Task item -
Show each line of the records below where the word "screen" occurs.

[Stored data entries]
↓↓↓
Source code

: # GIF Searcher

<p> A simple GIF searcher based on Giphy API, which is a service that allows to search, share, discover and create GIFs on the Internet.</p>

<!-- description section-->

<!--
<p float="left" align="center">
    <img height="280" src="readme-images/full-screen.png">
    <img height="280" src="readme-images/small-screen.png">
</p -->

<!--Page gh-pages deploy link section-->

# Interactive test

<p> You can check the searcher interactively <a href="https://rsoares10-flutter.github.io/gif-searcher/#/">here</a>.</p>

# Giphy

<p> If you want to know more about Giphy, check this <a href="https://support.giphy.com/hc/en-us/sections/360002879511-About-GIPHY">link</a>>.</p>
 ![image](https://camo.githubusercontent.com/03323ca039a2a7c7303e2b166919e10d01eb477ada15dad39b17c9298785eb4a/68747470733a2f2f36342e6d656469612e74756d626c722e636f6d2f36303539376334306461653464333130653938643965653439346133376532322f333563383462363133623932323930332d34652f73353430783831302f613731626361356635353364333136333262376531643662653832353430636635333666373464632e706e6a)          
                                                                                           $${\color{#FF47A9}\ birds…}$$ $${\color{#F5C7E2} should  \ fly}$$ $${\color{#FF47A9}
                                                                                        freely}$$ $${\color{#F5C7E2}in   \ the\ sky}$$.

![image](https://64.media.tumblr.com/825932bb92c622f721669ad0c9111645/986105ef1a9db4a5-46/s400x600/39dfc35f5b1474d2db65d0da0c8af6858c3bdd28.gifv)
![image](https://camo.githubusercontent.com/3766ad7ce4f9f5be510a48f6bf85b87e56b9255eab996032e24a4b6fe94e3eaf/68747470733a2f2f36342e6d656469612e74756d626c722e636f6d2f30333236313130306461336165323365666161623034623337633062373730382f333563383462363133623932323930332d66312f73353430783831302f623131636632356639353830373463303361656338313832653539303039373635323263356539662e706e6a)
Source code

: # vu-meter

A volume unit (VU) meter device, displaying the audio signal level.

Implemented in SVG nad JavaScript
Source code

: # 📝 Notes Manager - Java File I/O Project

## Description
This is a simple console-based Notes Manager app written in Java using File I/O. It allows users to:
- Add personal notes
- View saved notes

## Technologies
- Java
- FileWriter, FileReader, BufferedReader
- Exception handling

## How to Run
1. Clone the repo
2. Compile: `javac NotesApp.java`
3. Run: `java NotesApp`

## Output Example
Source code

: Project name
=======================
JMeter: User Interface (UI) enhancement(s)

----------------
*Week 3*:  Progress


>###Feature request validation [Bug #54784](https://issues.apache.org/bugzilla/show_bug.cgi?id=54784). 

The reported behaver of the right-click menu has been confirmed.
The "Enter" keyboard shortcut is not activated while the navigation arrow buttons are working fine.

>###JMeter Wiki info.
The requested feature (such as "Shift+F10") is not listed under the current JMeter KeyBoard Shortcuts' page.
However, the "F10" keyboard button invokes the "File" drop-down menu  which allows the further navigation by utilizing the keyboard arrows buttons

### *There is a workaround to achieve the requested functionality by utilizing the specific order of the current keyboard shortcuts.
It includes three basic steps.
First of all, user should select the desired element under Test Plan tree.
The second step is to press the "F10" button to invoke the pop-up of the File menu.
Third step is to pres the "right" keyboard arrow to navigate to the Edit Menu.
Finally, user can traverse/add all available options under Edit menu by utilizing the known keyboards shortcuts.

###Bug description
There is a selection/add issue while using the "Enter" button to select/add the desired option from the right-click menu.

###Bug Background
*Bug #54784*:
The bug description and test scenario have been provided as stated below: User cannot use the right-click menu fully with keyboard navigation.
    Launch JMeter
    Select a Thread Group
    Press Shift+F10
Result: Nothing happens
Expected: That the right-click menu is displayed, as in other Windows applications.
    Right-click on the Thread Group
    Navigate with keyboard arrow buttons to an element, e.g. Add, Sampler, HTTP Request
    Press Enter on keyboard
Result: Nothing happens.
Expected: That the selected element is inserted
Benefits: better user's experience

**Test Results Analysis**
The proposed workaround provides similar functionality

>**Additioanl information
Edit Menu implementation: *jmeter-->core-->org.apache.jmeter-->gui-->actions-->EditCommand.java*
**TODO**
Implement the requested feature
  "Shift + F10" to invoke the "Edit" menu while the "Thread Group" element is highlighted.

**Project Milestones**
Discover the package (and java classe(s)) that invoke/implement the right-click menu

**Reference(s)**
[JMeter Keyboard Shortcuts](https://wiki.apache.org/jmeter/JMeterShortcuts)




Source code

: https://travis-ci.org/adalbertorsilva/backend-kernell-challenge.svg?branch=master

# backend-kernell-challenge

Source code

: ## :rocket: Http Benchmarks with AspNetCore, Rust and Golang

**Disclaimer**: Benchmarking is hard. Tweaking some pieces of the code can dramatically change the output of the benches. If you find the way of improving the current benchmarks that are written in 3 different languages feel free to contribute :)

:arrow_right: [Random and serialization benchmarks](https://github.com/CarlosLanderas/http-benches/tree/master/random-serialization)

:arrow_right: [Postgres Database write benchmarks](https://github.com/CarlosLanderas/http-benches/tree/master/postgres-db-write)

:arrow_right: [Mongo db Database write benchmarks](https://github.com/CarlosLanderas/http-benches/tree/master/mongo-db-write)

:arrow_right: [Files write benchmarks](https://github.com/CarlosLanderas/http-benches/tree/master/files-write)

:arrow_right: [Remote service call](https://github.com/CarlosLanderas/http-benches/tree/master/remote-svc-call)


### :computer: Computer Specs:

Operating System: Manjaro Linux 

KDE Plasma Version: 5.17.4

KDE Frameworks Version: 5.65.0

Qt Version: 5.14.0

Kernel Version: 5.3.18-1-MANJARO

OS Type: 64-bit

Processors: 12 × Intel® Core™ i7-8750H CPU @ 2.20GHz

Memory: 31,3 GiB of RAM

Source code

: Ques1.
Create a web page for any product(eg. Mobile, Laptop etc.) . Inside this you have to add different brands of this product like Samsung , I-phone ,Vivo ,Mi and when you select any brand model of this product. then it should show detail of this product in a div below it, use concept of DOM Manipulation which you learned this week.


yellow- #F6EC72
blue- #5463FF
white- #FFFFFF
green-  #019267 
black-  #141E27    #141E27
↑↑↑
Solution for this task -
    <img height="280" src="readme-images/full-screen.png">
    <img height="280" src="readme-images/small-screen.png">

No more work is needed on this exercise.